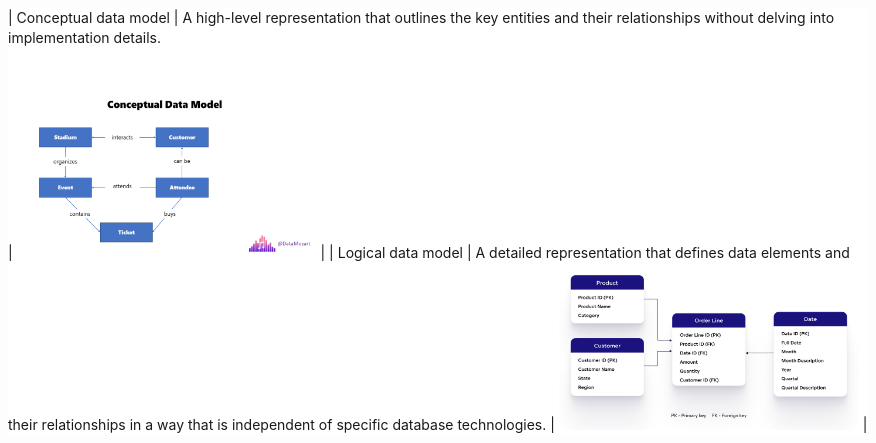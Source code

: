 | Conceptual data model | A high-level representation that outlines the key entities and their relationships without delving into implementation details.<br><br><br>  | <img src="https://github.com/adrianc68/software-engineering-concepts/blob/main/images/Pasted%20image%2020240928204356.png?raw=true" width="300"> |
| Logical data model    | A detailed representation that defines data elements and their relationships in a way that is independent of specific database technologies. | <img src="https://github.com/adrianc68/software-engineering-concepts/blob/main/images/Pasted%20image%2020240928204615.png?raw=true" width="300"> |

==

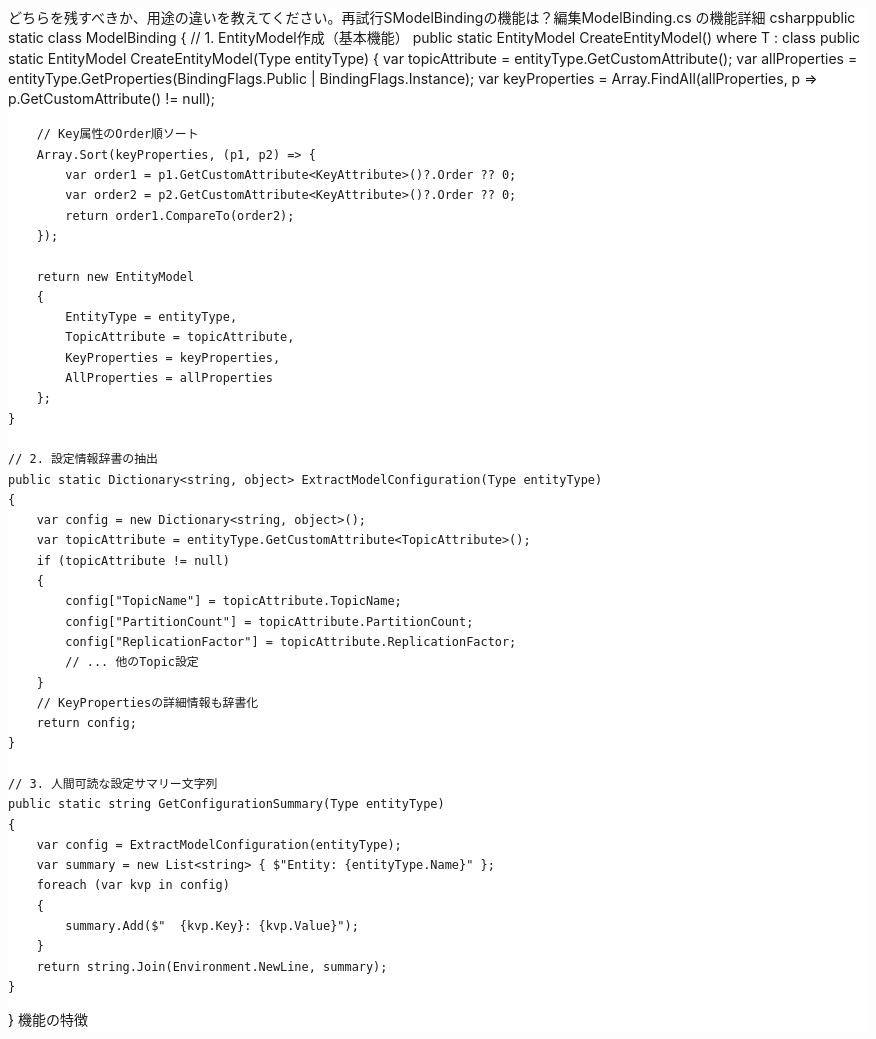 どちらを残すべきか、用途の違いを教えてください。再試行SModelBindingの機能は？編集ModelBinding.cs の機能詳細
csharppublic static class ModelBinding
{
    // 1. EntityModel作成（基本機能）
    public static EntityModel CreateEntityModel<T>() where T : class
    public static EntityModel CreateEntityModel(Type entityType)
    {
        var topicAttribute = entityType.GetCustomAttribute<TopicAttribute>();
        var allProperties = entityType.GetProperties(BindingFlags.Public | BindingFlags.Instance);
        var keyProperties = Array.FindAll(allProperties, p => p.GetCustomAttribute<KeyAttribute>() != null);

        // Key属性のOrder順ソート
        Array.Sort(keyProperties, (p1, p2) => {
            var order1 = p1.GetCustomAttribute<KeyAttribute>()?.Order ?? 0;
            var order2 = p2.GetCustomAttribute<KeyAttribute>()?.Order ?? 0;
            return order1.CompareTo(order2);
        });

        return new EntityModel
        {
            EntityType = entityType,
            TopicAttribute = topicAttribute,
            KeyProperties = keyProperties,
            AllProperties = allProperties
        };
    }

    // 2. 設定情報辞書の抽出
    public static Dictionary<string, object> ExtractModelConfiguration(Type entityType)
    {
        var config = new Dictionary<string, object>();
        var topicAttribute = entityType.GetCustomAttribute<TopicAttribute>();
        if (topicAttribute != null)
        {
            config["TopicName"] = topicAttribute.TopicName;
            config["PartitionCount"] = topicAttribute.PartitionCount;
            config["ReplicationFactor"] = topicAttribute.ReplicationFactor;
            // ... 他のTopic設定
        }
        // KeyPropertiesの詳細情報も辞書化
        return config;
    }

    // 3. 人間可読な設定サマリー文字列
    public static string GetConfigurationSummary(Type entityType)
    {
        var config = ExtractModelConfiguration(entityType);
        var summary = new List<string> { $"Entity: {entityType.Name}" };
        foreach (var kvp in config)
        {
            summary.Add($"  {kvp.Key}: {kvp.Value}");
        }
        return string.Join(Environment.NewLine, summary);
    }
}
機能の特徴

Problem:
In the entries above, the lines from the one bearing "public static EntityModel CreateEntityModel(Type" up to and including the one bearing "var allProperties = entityType.GetProperties(BindingFlags.Public" should be transcribed exactly; no other line is wanted.

Result of this task:
    public static EntityModel CreateEntityModel(Type entityType)
    {
        var topicAttribute = entityType.GetCustomAttribute<TopicAttribute>();
        var allProperties = entityType.GetProperties(BindingFlags.Public | BindingFlags.Instance);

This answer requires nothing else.